Opoku v Tintas [2013] EWCA Civ 1299

This is an important Court of Appeal decision within the field of Credit Hire on a claimant’s duty to mitigate, even where he is impecunious.

The appeal arose from a claim for hire and storage, following a road traffic accident on 17 June 2010 in which the claimant’s Seat Alhambra, which he used as a minicab, sustained damage. The period of hire claimed was from the date of the accident to April 2012. The total cost of hire claimed was £130,000 plus £19,600 for recovery and storage. This was despite the fact that the cost of repair as estimated shortly after the accident was around £3,400 plus VAT.

At Trial

The claim at first instance was heard by HHJ May QC at Central London County Court. The judge found that the claimant was impecunious, and as such, entitled to recover hire charges at the credit hire rate for the allowable period of hire.

Nevertheless, she found that at some point between June 2010 and February 2011, when the vehicle was inspected by the defendant’s insurer, the claimant could have obtained the means to have the car repaired, either by saving small sums or by using his credit card facility.

As such, she limited the period of hire to 9 months, and gave judgment in the sum of £63,796.04.

The Appeal

Giving the only reasoned judgment, with which Patten and McCombe LJJ agreed, Beatson LJ set out the four relevant legal principles:

“(1) A person’s claim for damages will be reduced if, and to the extent that he has failed to take reasonable steps to mitigate his loss…;

(2) In the context of credit hire claims, the courts emphasise the need for careful and proper control of the claims by the application of the doctrine of mitigation…;

(3) The practical way of recognising that rates are higher in credit hire cases… is to award damages by reference to the spot or “basic hire rate”…

(4) Where a person is “impecunious” in the sense of being unable to afford to hire a car from a conventional hire company at the spot or basic hire rate, the damages claimed will not be limited by reference to that rate…”

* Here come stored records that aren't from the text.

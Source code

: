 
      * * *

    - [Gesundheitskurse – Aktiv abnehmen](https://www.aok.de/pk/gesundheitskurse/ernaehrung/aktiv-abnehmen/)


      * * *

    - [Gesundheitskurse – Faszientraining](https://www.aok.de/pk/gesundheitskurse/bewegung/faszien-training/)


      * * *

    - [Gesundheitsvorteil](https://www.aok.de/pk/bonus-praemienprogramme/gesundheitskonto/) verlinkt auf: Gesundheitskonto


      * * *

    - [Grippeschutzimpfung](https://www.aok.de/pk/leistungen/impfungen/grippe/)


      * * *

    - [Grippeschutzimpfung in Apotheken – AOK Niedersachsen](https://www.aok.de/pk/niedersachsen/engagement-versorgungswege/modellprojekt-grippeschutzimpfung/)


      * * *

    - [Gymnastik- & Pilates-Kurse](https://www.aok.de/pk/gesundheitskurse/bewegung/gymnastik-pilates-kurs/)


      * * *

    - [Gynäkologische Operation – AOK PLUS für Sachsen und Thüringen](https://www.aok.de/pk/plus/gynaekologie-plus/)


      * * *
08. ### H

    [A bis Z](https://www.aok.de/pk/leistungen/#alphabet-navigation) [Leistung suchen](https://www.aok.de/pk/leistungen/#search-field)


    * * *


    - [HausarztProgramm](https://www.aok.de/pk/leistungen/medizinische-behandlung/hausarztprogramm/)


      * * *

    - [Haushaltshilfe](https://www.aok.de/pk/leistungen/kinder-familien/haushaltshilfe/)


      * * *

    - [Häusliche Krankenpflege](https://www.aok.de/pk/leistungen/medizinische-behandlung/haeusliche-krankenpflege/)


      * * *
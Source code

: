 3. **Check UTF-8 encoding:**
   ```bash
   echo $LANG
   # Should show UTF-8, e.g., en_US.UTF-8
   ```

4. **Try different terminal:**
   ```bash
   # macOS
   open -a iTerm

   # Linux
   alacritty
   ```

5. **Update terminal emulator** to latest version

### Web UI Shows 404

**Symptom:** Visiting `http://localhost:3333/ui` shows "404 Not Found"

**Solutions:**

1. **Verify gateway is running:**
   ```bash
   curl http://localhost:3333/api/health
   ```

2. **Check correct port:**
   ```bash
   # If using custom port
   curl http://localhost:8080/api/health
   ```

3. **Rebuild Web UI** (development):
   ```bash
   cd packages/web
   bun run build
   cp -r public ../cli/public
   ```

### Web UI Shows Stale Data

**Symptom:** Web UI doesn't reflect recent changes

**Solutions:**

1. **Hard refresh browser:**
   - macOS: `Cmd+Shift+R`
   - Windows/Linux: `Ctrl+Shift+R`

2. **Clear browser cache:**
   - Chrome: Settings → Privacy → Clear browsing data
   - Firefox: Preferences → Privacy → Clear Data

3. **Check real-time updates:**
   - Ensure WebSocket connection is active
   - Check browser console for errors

The appeal focused on one main issue; whether there was an inconsistency between the judge’s finding that the claimant was impecunious and that he had failed to mitigate his loss by failing to fund the repairs to his car. There were two elements for consideration on this point: 1) the basic principle of whether there came a point at which the claimant could reasonably be expected to fund the repairs, and 2) if a date did come, when was it reasonable for him to fund them, and was the judge’s finding that the date was March 2011 sustainable?

In relation to the first element, Beatson LJ found as follows:

“It does not…follow that because a person is not able to pay a conventional hire rate for similar cars to be used as minicabs for an open-ended period that it was unreasonable for him to fund a total cost of some £3,200 for the repair of the car.”

Significantly, he noted that “whether conduct by the victim of a tort is reasonable or unreasonable, and whether a loss is avoidable are questions of fact not law.” As such, the Court was cautious about interfering with the judge’s findings.

He found that the judge was entitled to conclude on the evidence before her that the claimant could reasonably have been expected to fund the repairs. The court had before it evidence of his earnings, bank accounts, and credit cards, and those of his wife. The judge was also entitled to take account of the fact that the claimant was, during the period of hire, saving on insurance and maintenance costs for which he would otherwise be responsible, and was, furthermore, incurring a liability of some £5,000 a month to the hire company, on which interest would after 11 months, begin to accrue.

In relation to the second element, although Beatson LJ could not find a logical basis for the March 2011 date, he found as follows:

“In the light of the background and the evidence as to Mr Opoku’s financial position, the judge was entitled to conclude that Mr Opoku could reasonably be expected to have found the means to have the car repaired by a combination of his existing credit card facility, the amount saved by not having to pay for insurance and maintenance, and by saving modest sums over the eight month period.”

Obiter Comments on a Judge’s Discretion

Beatson LJ made several observations which demonstrate the breadth of the trial judge’s discretion regarding a finding as to reasonable period. On one hand, he said that a judge might have found that, on the facts of the case, the claimant was entitled to instruct his own forensic engineer, which did not occur until October 2011. As such, that might be the relevant cut-off date. Conversely, he noted that other judges might have considered that the relevant date was November 2010, when it became clear that there was a real dispute and the vehicle was to be subjected to a forensic inspection.

Comment

This decision will be welcomed by defendants, who will seek to argue that notwithstanding a finding of impecuniosity, claimants are under a duty to mitigate their losses. Indeed, even in cases where impecuniosity is not asserted, the decision will still be of application where there is a dispute over the period of hire and its reasonableness. Beatson LJ’s obiter comments noted above make it clear, however, that findings in this regards are case specific and that judges have a wide discretion. Nevertheless, where it becomes apparent at an early stage that claims will be contested, and repairs may be delayed, claimants would be well-advised to consider funding the repairs themselves to avoid a finding that there has been an unreasonable failure to mitigate.